A report by the U.S. Department of State said last year alone more
than 1,000 American children were abducted to a foreign country by a
parent. That's a substantial increase from three years ago, when 642
children were taken out of the country.
State Department officials said the rise in binational marriages
combined with the unstable U.S. economy may be factors in the increase
as laid-off foreign-born workers return to their home country with
their children, dividing more families.
State Dept.: Don't Take Law in Own Hands, but Many Parents Do
Today 17-year-old Danna Huggins is your average American teenager.

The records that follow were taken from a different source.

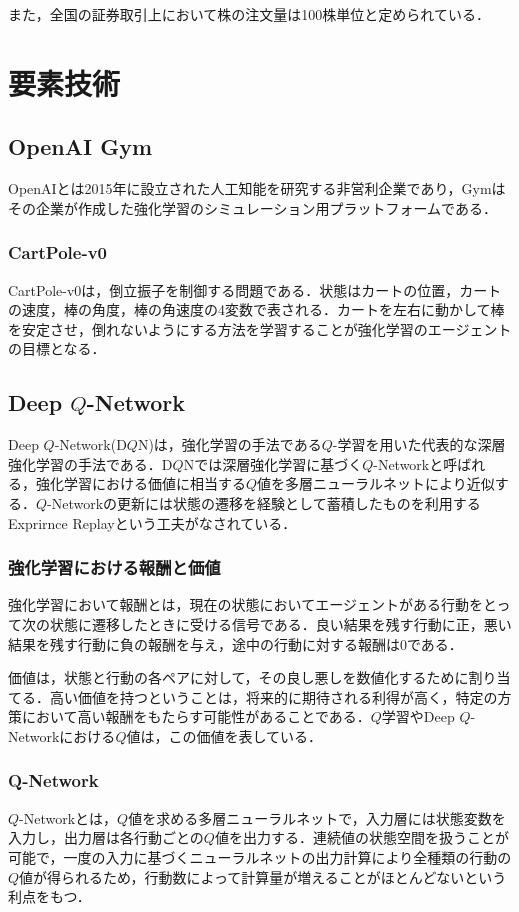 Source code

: \documentclass[twocolumn]{jarticle}
\begin{document}
    また，全国の証券取引上において株の注文量は100株単位と定められている．

\section{要素技術}

    \subsection{OpenAI Gym}
    OpenAIとは2015年に設立された人工知能を研究する非営利企業であり，Gymはその企業が作成した強化学習のシミュレーション用プラットフォームである．

        \subsubsection{CartPole-v0}
        CartPole-v0は，倒立振子を制御する問題である．状態はカートの位置，カートの速度，棒の角度，棒の角速度の4変数で表される．カートを左右に動かして棒を安定させ，倒れないようにする方法を学習することが強化学習のエージェントの目標となる．

    \subsection{Deep $Q$-Network}
    Deep $Q$-Network(D$Q$N)は，強化学習の手法である$Q$-学習を用いた代表的な深層強化学習の手法である．D$Q$Nでは深層強化学習に基づく$Q$-Networkと呼ばれる，強化学習における価値に相当する$Q$値を多層ニューラルネットにより近似する．$Q$-Networkの更新には状態の遷移を経験として蓄積したものを利用するExprirnce Replayという工夫がなされている．

        \subsubsection{強化学習における報酬と価値}
        強化学習において報酬とは，現在の状態においてエージェントがある行動をとって次の状態に遷移したときに受ける信号である．良い結果を残す行動に正，悪い結果を残す行動に負の報酬を与え，途中の行動に対する報酬は0である．

        価値は，状態と行動の各ペアに対して，その良し悪しを数値化するために割り当てる．高い価値を持つということは，将来的に期待される利得が高く，特定の方策において高い報酬をもたらす可能性があることである．$Q$学習やDeep $Q$-Networkにおける$Q$値は，この価値を表している．

        \subsubsection{Q-Network}
        $Q$-Networkとは，$Q$値を求める多層ニューラルネットで，入力層には状態変数を入力し，出力層は各行動ごとの$Q$値を出力する．連続値の状態空間を扱うことが可能で，一度の入力に基づくニューラルネットの出力計算により全種類の行動の$Q$値が得られるため，行動数によって計算量が増えることがほとんどないという利点をもつ．
\end{document}
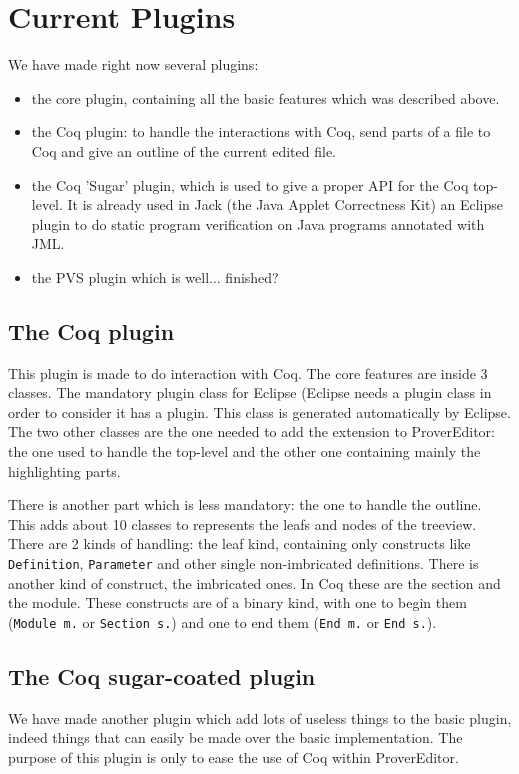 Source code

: \documentclass{entcs}
\begin{document}
\section{Current Plugins}

We have made right now several plugins:
\begin{itemize}
\item the core plugin, containing all the basic features which was described above.
\item the Coq plugin: to handle the interactions with Coq, send parts of a file to Coq
and give an outline of the current edited file.
\item the Coq 'Sugar' plugin, which is used to give a proper API for the Coq top-level.
It is already used in Jack \cite{Jack-Web} (the Java Applet Correctness Kit) an Eclipse plugin
to do static program verification on Java programs annotated with JML.

\item the PVS plugin which is well... finished?
\end{itemize}
\subsection{The Coq plugin}
This plugin is made to do interaction with Coq. The core features
are inside 3 classes. The mandatory plugin class for Eclipse (Eclipse
needs a plugin class in order to consider it has a plugin. This class
is generated automatically by Eclipse. The two other classes are the one
needed to add the extension to ProverEditor: the one used to handle the
top-level and the other one containing mainly the highlighting parts.

There is another part which is less mandatory: the one to handle the outline.
This adds about 10 classes to represents the leafs and nodes of the treeview.
There are 2 kinds of handling: the leaf kind, containing only constructs
like {\tt Definition}, {\tt Parameter} and other single non-imbricated
definitions. There is another kind of construct, the imbricated ones.
In Coq these are the section and the module. These constructs are of
a binary kind, with one to begin them ({\tt Module m.} or {\tt Section s.})
and one to end them ({\tt End m.} or {\tt End s.}).

\subsection{The Coq sugar-coated plugin}
We have made another plugin which add lots of useless things to the basic plugin,
indeed things that can easily be made over the basic implementation.
The purpose of this plugin is only to ease the use of Coq within ProverEditor.
\end{document}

But for five years, she was held in Jordan by her grandparents after
her father's death while her American mother tried desperately to
bring her home.
"It was very hard, not with my dad, not with my mom or my
sister," Huggins said. "I was there by myself. I almost gave
up."
Huggins' mother, Sharon, spent years working diplomatic channels in
vain to get her daughter back to Kansas. But finally she took matters
into her own hands, traveling to Jordan and stealing her daughter
back.
"The State Department tells you not to take the law in your
own hands, and I tried every way," Sharon Huggins said.
"There was always some kind of obstacle in the way.
"I try not to think of it as kidnapping; I think of it more as
rescuing her," she added.
Others frustrated with diplomatic channels, and who have enough
resources, have sought help from professionals such as former CIA
agent Fred Rustmann. His company CTC International Group Limited has
orchestrated successful rescue operations of abducted children from
Latin America to Europe to the Middle East.
"There is nothing more complicated than a child recovery
operation," Rustmann said. "They are all different, but they
are all horrible in the sense that they require an awful, awful lot of
planning, surveillance, everything must be timed down to the
minute."
But most parents such as Michael McCarty and David Goldman remain
at the mercy of an international justice system that can be
agonizingly inefficient.
Still, Danna Huggins said, for the children at the other end of
these disputes, getting home is all that matters.
"There's always hope, never give up," Huggins said.
"If you want it to happen, it'll happen."